Mon père et moi - postface
J’ai été imprégné de l’oeuvre de mon père dès mon plus jeune âge. Ses tubes de gouache m’étaient aussi familiers que mes petites Dinky Toys. Nous habitions à Montparnasse, le quartier parisien des artistes. Ses copains de l’IDHEC (Institut Des Hautes Études Cinématographiques) venaient faire la fête à la maison et je les entendais, couché dans la chambre voisine.

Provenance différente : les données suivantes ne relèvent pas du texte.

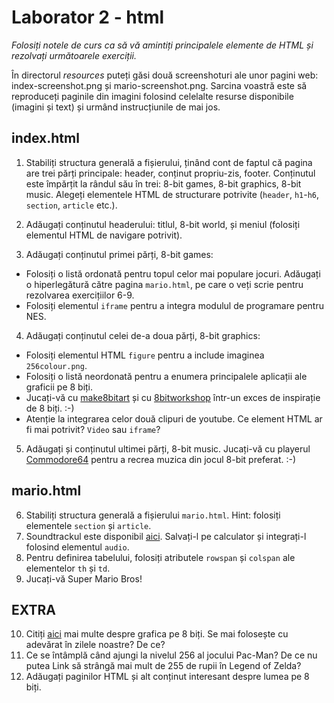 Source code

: # Laborator 2 - html

*Folosiți notele de curs ca să vă amintiți principalele elemente de HTML și rezolvați următoarele exerciții.*  

În directorul *resources* puteți găsi două screenshoturi ale unor pagini web: index-screenshot.png și mario-screenshot.png. Sarcina voastră este să reproduceți paginile din imagini folosind celelalte resurse disponibile (imagini și text) și urmând instrucțiunile de mai jos. 

## index.html 

1. Stabiliți structura generală a fișierului, ținând cont de faptul că pagina are trei părți principale: header, conținut propriu-zis, footer. Conținutul este împărțit la rândul său în trei: 8-bit games, 8-bit graphics, 8-bit music. Alegeți elementele HTML de structurare potrivite (`header`, `h1`-`h6`, `section`, `article` etc.).

2.  Adăugați conținutul headerului: titlul, 8-bit world, și meniul (folosiți elementul HTML de navigare potrivit). 

3. Adăugați conținutul primei părți, 8-bit games:

- Folosiți o listă ordonată pentru topul celor mai populare jocuri. Adăugați o hiperlegătură către pagina `mario.html`, pe care o veți scrie pentru rezolvarea exercițiilor 6-9.
- Folosiți elementul `iframe` pentru a integra modulul de programare pentru NES. 

4. Adăugați conținutul celei de-a doua părți, 8-bit graphics:

- Folosiți elementul HTML `figure` pentru a include imaginea `256colour.png`. 
- Folosiți o listă neordonată pentru a enumera principalele aplicații ale graficii pe 8 biți. 
- Jucați-vă cu [make8bitart](https://make8bitart.com/) și cu [8bitworkshop](https://8bitworkshop.com/dithertron) într-un exces de inspirație de 8 biți. :-)
- Atenție la integrarea celor două clipuri de youtube. Ce element HTML ar fi mai potrivit? `Video` sau `iframe`?

5. Adăugați și conținutul ultimei părți, 8-bit music. Jucați-vă cu playerul [Commodore64](https://www.igorski.nl/application/websid/) pentru a recrea muzica din jocul 8-bit preferat. :-) 

## mario.html
6.  Stabiliți structura generală a fișierului `mario.html`. Hint: folosiți elementele `section` și `article`.
7. Soundtrackul este disponibil [aici](https://archive.org/details/SuperMarioBros.ThemeMusic). Salvați-l pe calculator și integrați-l folosind elementul `audio`.
8. Pentru definirea tabelului, folosiți atributele `rowspan` și `colspan` ale elementelor `th` și `td`.
9. Jucați-vă Super Mario Bros! 

## EXTRA

10. Citiți [aici](https://www.onrec.com/news/news-archive/what-is-8-bit-graphics-and-how-it%E2%80%99s-used-nowadays) mai multe despre grafica pe 8 biți. Se mai folosește cu adevărat în zilele noastre? De ce?
11. Ce se întâmplă când ajungi la nivelul 256 al jocului Pac-Man? De ce nu putea Link să strângă mai mult de 255 de rupii în Legend of Zelda?  
12. Adăugați paginilor HTML și alt conținut interesant despre lumea pe 8 biți.

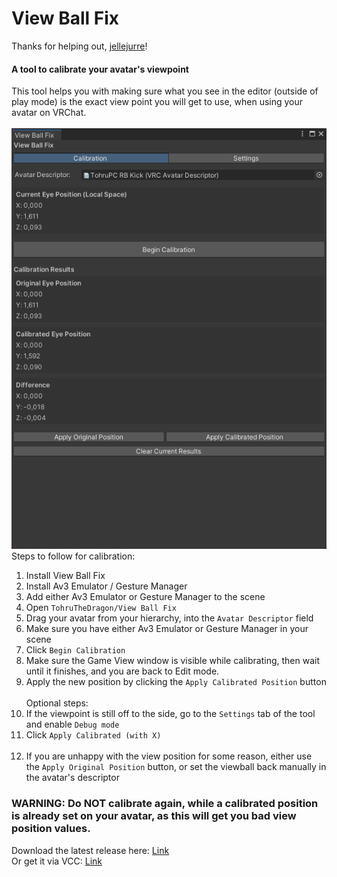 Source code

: # View Ball Fix
Thanks for helping out, [jellejurre](https://github.com/jellejurre)!

#### A tool to calibrate your avatar's viewpoint

This tool helps you with making sure what you see in the editor (outside of play mode) is the exact view point you will get to use, when using your avatar on VRChat.
<br><br>
<img src="https://raw.githubusercontent.com/fkrisi11/ViewBallFix/refs/heads/main/Media/preview.png" />
<br>
Steps to follow for calibration:
1. Install View Ball Fix
2. Install Av3 Emulator / Gesture Manager
3. Add either Av3 Emulator or Gesture Manager to the scene
4. Open ``TohruTheDragon/View Ball Fix``
5. Drag your avatar from your hierarchy, into the ``Avatar Descriptor`` field
6. Make sure you have either Av3 Emulator or Gesture Manager in your scene
7. Click ``Begin Calibration``
8. Make sure the Game View window is visible while calibrating, then wait until it finishes, and you are back to Edit mode.
9. Apply the new position by clicking the ``Apply Calibrated Position`` button
<br><br>
Optional steps:
10. If the viewpoint is still off to the side, go to the ``Settings`` tab of the tool and enable ``Debug mode``
11. Click ``Apply Calibrated (with X)``
<br><br>
12. If you are unhappy with the view position for some reason, either use the ``Apply Original Position`` button, or set the viewball back manually in the avatar's descriptor

### WARNING: Do NOT calibrate again, while a calibrated position is already set on your avatar, as this will get you bad view position values.

Download the latest release here: [Link](https://github.com/fkrisi11/ViewBallFix/releases/latest)<br>
Or get it via VCC: [Link](https://fkrisi11.github.io/VPM-Package-Listing/)
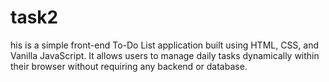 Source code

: # task2
his is a simple front-end To-Do List application built using HTML, CSS, and Vanilla JavaScript. It allows users to manage daily tasks dynamically within their browser without requiring any backend or database.
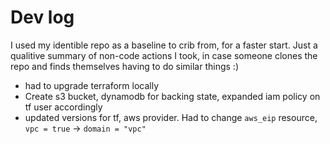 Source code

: # Dev log

I used my identible repo as a baseline to crib from, for a faster start.
Just a qualitive summary of non-code actions I took, in case someone clones the repo and finds themselves having to do similar things :)

- had to upgrade terraform locally
- Create s3 bucket, dynamodb for backing state, expanded iam policy on tf user accordingly
- updated versions for tf, aws provider. Had to change `aws_eip` resource, `vpc = true` -> `domain = "vpc"`
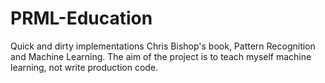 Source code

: # PRML-Education
Quick and dirty implementations Chris Bishop's book, Pattern Recognition and Machine Learning. The aim of the project is to teach myself machine learning, not write production code.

Je l’accompagnais parfois dans ses sorties. Il m’avait acheté un petit chevalet pliant que nous installions à côté du sien et je barbouillais du papier Canson, pendant qu’il peignait la nature environnante.
Il m’avait fait inscrire à l’atelier pour enfants de l’école des Arts Déco, rue de Rivoli à Paris, mais je n’avais pas son talent. J’avais huit ans.
Il m’a aussi emmené sur les plateaux de cinéma, Épinay, Billancourt et j’étais fasciné par cet univers des tournages. J’y rencontrais des réalisateurs, des acteurs. J’ai même joué un petit rôle dans un court-métrage de Claude Lecomte dont mon père avait conçu le décor.
Adolescent, j’allais le voir travailler dans le grand atelier qu’il s’était aménagé dans notre maison de campagne du Vexin. Il n’était pas très bavard, mais quand nous parlions, c’était de peinture, d’art, de création, de philosophie.
Adulte, j’ai travaillé sur les mêmes films que lui. Comme assistant à la mise en scène, puis comme régisseur d’extérieur dans son équipe de décoration. J’étais là au plus près de ses créations. Enfin, dans les années 80, comme photographe de plateau, où j’ai eu le plaisir de photographier Hanna Schygulla dans un décor de mon père.
Sur la fin de sa vie, son regard pertinent, mais toujours bienveillant, sur mes portfolios, m’a beaucoup apporté et m’a encouragé à continuer.
Jean-Luc Dugied
mars 2026
Commentaires en guise d'explications
Jacques Dugied peintre du mouvement
Mon père aimait se définir comme un peintre du mouvement. Au fil du temps, il a exploré ce thème par des approches variées : Mémoire / Traces / Temps, Le mouvement géométrique, Mutations, Accumulations, Le mouvement objectif.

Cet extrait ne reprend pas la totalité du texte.